PROBLEM TO WORK ON: Search the data for the string "default" and gather each line it is in.

[Stored data entries]
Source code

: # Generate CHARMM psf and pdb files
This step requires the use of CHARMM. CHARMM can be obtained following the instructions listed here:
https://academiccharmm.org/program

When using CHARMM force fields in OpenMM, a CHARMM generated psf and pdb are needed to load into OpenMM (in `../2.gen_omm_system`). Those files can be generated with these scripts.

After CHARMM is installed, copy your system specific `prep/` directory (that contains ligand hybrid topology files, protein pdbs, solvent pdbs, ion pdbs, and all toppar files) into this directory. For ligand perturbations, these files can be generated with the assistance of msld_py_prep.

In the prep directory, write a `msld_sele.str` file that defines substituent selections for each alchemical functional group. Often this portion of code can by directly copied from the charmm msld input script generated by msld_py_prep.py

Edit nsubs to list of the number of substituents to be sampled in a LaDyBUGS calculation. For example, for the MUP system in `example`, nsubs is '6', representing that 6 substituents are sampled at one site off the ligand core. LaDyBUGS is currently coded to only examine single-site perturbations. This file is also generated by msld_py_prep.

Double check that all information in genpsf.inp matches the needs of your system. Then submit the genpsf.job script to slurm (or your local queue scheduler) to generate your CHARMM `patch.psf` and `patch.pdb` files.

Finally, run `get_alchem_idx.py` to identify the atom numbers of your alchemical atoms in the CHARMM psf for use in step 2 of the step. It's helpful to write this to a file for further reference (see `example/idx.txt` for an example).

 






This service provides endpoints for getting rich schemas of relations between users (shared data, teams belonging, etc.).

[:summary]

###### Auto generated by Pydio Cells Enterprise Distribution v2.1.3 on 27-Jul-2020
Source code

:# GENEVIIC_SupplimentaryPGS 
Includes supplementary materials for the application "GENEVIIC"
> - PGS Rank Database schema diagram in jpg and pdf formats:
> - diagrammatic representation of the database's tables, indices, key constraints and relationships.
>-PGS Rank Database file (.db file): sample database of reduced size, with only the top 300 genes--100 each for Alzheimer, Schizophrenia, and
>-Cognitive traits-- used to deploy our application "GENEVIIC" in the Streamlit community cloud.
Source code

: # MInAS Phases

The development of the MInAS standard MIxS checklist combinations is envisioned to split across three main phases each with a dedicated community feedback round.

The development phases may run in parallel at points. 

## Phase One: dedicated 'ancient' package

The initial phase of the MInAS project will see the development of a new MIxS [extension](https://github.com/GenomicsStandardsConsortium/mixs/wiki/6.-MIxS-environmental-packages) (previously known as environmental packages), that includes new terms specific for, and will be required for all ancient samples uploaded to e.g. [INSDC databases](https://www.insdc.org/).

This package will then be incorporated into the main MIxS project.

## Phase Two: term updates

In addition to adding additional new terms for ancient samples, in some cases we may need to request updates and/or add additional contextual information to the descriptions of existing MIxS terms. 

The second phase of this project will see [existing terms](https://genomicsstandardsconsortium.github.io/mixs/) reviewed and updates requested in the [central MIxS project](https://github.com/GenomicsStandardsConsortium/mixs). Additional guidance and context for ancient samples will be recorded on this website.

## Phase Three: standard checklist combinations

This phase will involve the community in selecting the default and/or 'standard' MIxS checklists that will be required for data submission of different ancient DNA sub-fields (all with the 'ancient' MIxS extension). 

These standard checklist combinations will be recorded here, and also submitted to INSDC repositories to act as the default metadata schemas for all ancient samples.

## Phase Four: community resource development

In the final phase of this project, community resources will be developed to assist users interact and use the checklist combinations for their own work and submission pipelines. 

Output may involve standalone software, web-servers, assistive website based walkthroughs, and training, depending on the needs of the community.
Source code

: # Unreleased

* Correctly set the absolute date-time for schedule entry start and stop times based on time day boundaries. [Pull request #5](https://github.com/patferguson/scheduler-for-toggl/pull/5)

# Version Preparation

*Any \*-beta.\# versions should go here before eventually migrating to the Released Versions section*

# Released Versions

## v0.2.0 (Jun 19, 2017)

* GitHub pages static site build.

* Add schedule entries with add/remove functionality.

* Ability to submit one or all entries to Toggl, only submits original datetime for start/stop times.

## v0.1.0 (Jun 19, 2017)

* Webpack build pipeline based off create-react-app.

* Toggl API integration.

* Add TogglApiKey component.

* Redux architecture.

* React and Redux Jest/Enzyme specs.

RESULT:
This phase will involve the community in selecting the default and/or 'standard' MIxS checklists that will be required for data submission of different ancient DNA sub-fields (all with the 'ancient' MIxS extension). 
These standard checklist combinations will be recorded here, and also submitted to INSDC repositories to act as the default metadata schemas for all ancient samples.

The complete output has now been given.